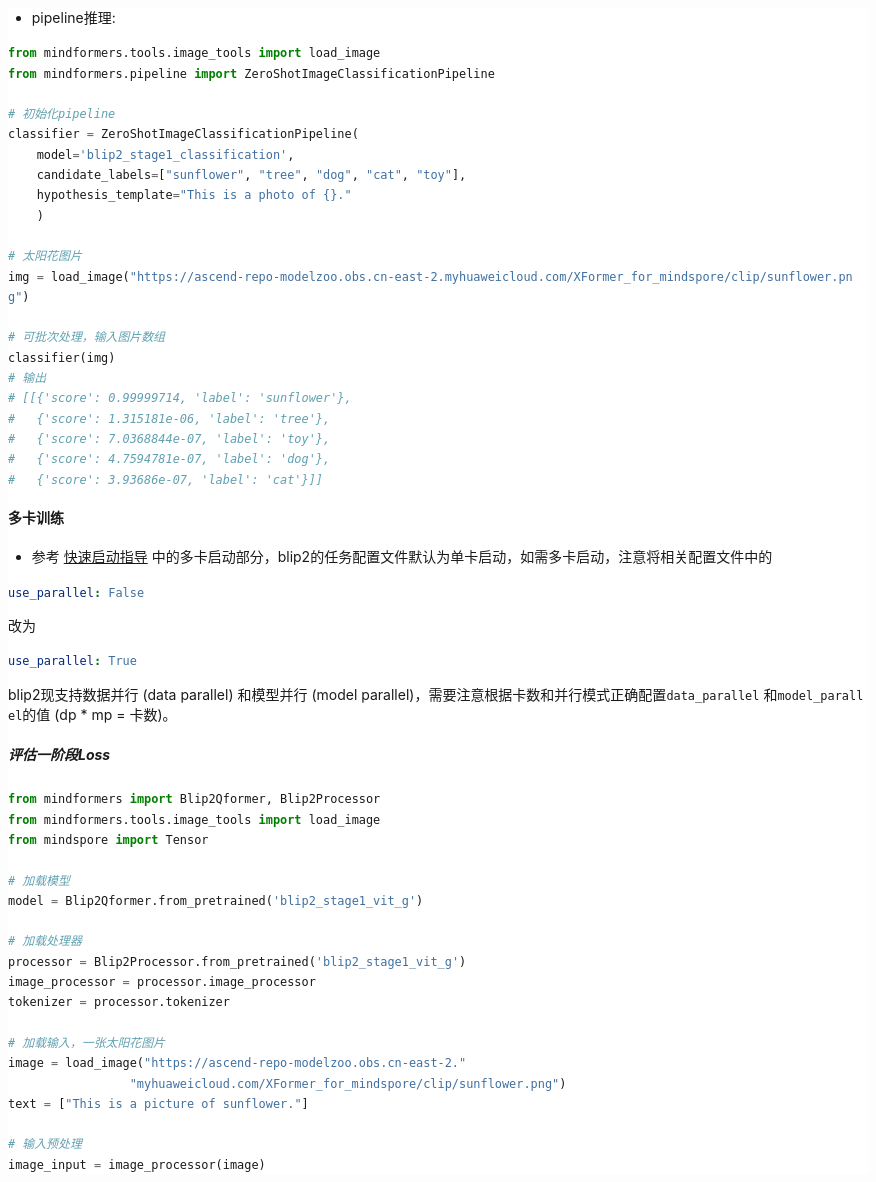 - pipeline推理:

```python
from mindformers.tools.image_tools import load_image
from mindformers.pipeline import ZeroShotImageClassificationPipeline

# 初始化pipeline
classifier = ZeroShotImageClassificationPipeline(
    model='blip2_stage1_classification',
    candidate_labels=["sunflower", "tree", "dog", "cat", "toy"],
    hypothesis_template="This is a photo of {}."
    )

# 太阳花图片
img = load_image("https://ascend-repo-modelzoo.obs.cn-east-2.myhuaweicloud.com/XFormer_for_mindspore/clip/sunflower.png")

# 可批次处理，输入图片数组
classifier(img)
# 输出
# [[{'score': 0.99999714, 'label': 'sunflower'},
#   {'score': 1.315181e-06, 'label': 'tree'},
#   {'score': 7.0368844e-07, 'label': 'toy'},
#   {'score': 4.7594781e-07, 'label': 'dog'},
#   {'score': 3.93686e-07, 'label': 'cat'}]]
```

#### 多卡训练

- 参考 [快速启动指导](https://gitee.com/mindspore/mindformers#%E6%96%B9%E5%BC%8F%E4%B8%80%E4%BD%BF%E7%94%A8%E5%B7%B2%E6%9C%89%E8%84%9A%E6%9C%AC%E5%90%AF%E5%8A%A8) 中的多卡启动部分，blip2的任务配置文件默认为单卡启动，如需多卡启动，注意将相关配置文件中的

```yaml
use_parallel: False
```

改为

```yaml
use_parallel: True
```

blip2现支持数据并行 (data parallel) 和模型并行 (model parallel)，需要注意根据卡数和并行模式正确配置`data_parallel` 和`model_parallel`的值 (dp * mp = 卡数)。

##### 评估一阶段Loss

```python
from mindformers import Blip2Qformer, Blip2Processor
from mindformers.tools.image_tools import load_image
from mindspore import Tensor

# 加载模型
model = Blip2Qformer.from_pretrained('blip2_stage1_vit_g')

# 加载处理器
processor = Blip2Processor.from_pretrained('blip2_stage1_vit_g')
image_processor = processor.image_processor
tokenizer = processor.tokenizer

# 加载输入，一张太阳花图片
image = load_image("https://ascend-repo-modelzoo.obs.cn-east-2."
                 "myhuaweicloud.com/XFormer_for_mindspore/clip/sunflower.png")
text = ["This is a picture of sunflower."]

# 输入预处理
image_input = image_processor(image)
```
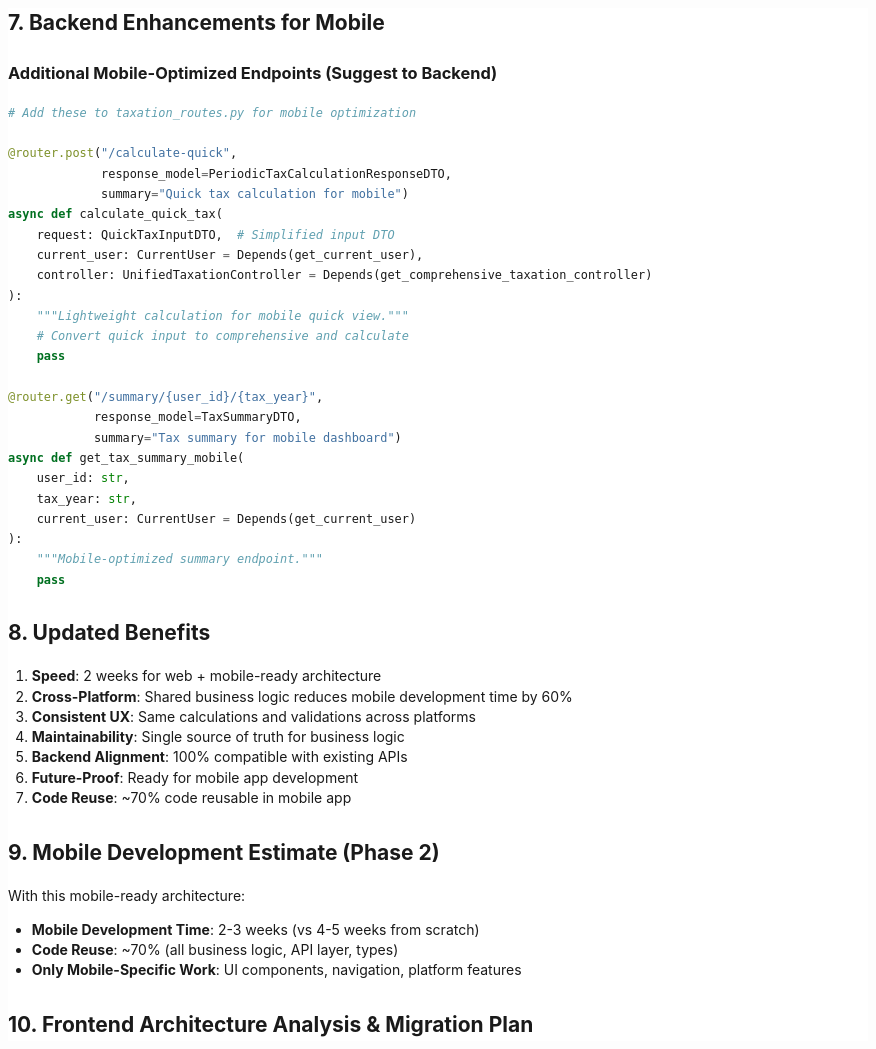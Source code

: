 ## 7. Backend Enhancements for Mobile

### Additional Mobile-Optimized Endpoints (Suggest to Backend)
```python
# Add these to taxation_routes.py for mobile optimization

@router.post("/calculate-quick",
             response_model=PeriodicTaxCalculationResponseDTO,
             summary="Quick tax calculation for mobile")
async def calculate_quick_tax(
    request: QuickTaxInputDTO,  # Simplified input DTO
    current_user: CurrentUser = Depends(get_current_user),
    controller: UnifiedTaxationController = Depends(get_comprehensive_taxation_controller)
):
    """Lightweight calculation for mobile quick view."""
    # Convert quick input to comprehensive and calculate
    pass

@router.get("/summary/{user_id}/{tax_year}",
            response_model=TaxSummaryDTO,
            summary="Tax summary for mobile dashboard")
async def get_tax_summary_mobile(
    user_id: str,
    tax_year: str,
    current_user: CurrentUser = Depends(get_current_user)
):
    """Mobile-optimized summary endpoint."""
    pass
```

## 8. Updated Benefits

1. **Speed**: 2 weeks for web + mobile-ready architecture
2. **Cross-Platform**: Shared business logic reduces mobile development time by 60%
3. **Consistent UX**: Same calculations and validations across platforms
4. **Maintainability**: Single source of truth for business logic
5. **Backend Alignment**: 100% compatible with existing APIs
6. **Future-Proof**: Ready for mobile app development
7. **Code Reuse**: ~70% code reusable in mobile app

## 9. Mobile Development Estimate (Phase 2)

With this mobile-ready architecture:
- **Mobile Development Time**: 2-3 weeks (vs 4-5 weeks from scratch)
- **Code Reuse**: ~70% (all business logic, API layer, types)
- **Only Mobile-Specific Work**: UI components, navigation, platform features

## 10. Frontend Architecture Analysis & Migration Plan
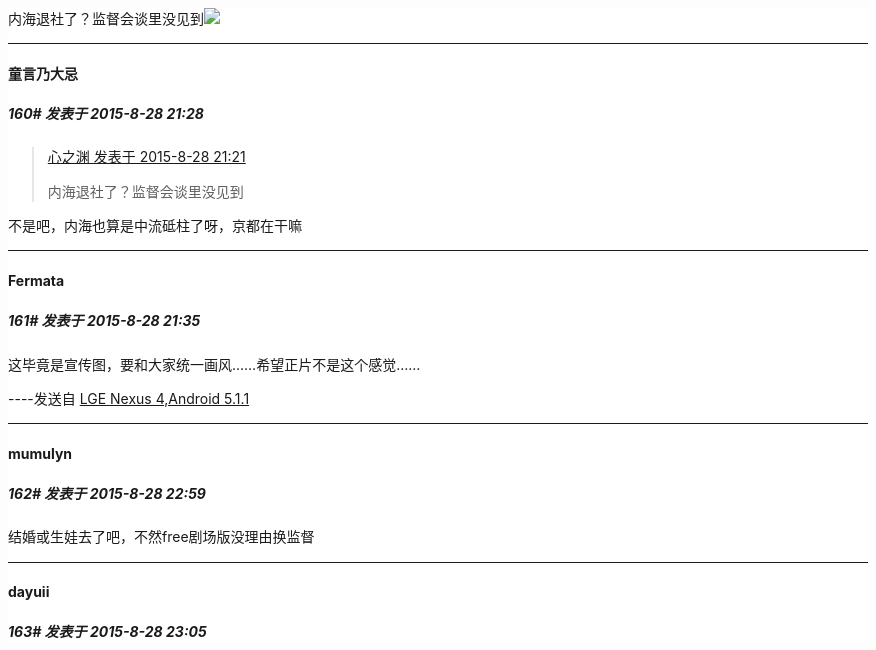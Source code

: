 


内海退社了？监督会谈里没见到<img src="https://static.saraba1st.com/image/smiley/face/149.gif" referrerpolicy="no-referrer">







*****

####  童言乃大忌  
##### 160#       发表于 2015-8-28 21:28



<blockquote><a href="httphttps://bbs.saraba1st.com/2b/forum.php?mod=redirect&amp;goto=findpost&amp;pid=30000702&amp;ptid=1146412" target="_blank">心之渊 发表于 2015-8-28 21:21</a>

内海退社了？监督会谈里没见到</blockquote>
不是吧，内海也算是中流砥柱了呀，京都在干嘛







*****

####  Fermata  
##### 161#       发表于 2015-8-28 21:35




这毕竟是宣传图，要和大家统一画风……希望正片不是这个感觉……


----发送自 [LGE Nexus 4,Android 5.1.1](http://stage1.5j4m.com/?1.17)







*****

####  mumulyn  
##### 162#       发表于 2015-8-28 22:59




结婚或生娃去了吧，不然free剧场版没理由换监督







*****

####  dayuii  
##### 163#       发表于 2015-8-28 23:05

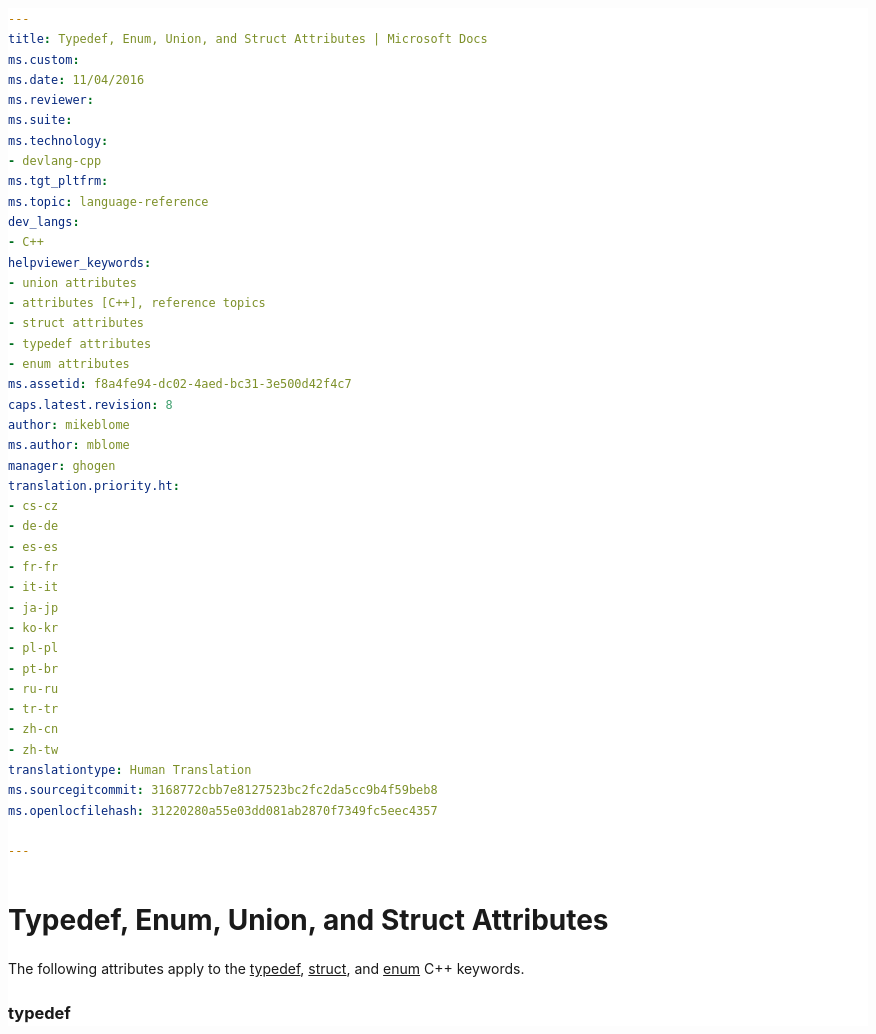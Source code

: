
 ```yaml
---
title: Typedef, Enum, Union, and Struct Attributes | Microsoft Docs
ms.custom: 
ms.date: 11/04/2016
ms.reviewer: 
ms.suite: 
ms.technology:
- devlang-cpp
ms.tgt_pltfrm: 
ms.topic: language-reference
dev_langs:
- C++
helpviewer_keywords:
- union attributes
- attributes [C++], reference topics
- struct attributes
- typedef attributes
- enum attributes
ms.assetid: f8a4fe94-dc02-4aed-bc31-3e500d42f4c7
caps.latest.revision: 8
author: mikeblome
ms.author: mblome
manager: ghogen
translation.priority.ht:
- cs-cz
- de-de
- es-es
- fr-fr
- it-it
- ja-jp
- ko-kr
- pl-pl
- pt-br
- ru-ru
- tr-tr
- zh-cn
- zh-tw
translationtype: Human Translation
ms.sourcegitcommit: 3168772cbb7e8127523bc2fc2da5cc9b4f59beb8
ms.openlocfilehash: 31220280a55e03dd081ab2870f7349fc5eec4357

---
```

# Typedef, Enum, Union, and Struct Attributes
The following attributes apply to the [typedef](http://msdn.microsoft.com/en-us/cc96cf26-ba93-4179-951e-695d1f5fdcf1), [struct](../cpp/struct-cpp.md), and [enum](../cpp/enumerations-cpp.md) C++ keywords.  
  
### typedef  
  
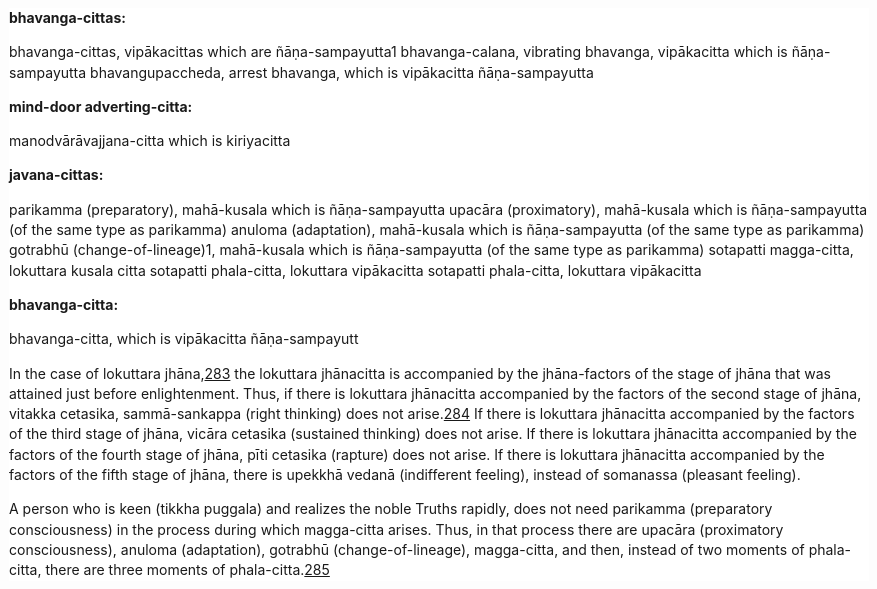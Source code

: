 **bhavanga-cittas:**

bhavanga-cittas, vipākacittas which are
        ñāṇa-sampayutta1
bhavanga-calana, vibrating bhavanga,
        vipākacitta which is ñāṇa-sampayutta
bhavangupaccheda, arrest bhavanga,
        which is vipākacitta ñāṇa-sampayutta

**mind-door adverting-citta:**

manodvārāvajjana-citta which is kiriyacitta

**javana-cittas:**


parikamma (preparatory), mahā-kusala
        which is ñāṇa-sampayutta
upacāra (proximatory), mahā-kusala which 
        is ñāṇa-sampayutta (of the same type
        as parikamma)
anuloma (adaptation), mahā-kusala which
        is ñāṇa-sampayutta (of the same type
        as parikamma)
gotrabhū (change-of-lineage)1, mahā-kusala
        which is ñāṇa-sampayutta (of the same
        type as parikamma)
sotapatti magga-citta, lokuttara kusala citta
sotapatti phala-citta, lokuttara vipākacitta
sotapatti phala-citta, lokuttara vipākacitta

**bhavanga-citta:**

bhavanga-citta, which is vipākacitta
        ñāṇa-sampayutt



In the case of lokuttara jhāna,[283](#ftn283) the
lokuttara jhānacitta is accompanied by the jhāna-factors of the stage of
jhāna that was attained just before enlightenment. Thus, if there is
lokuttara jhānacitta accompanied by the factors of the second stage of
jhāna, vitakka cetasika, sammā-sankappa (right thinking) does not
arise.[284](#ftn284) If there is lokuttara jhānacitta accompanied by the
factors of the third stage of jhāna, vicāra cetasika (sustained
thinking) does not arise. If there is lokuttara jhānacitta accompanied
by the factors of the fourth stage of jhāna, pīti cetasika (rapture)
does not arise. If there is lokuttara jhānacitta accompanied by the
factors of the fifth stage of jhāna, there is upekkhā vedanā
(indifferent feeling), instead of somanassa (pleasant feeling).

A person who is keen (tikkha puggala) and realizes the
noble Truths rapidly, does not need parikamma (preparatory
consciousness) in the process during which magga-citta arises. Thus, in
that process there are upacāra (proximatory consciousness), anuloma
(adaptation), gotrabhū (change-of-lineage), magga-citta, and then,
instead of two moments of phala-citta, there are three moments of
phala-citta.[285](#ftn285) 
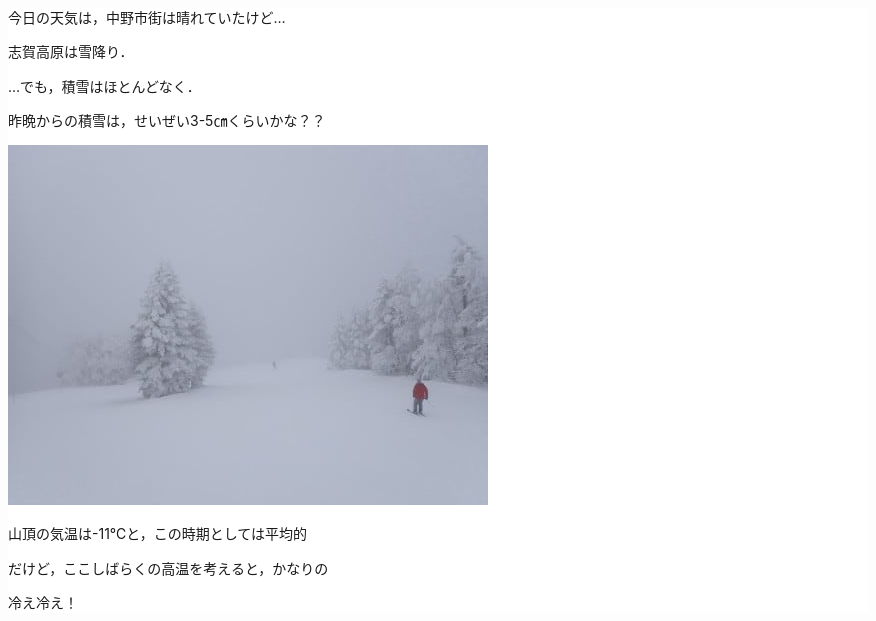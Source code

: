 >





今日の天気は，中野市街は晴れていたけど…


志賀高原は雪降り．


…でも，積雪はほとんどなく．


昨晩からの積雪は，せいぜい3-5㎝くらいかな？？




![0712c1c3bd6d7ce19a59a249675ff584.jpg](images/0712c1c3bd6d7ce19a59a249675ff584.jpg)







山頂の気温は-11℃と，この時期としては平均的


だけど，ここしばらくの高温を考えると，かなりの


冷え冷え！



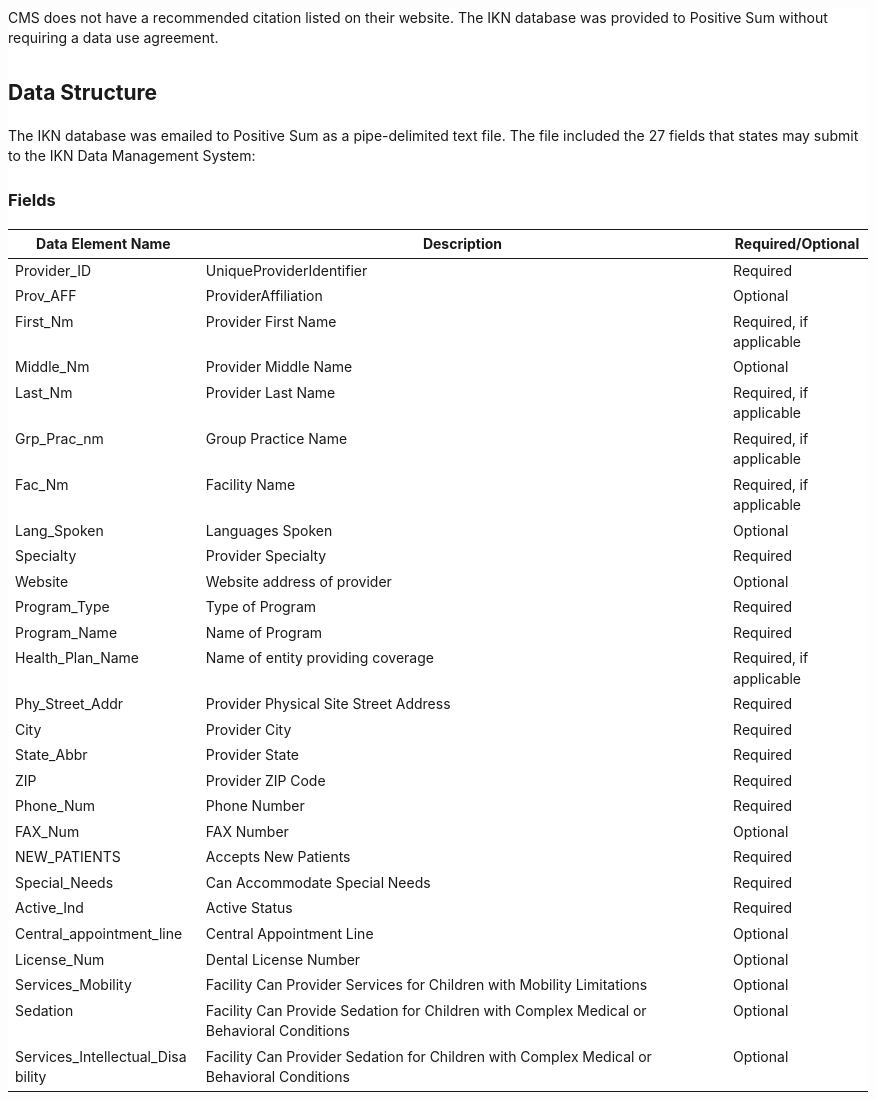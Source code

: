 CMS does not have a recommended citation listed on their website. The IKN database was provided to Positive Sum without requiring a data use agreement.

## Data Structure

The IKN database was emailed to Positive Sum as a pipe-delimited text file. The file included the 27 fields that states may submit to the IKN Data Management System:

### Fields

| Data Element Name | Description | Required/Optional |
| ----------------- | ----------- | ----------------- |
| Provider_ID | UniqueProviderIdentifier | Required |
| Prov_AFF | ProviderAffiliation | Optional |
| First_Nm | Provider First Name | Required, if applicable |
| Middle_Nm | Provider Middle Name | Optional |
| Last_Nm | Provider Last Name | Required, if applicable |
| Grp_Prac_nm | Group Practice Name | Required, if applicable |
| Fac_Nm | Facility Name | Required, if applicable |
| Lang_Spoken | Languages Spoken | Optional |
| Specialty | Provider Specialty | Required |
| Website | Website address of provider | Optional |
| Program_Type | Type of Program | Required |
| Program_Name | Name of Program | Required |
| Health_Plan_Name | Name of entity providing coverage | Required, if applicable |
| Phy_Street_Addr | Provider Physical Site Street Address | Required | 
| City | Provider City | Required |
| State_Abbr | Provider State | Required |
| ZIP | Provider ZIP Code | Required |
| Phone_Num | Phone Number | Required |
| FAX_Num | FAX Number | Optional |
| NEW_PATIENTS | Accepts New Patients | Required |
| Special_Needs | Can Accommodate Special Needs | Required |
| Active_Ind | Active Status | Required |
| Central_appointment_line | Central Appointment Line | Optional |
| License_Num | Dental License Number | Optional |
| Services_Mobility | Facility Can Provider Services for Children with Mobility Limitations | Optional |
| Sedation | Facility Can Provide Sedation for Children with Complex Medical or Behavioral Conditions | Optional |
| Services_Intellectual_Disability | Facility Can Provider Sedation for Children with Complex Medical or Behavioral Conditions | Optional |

> [Exercise aim] Please, from the entries above, set down exactly the lines from the one containing "Code | Required |" through the one containing "Line | Optional |", and only those.

> [Answer section]
| ZIP | Provider ZIP Code | Required |
| Phone_Num | Phone Number | Required |
| FAX_Num | FAX Number | Optional |
| NEW_PATIENTS | Accepts New Patients | Required |
| Special_Needs | Can Accommodate Special Needs | Required |
| Active_Ind | Active Status | Required |
| Central_appointment_line | Central Appointment Line | Optional |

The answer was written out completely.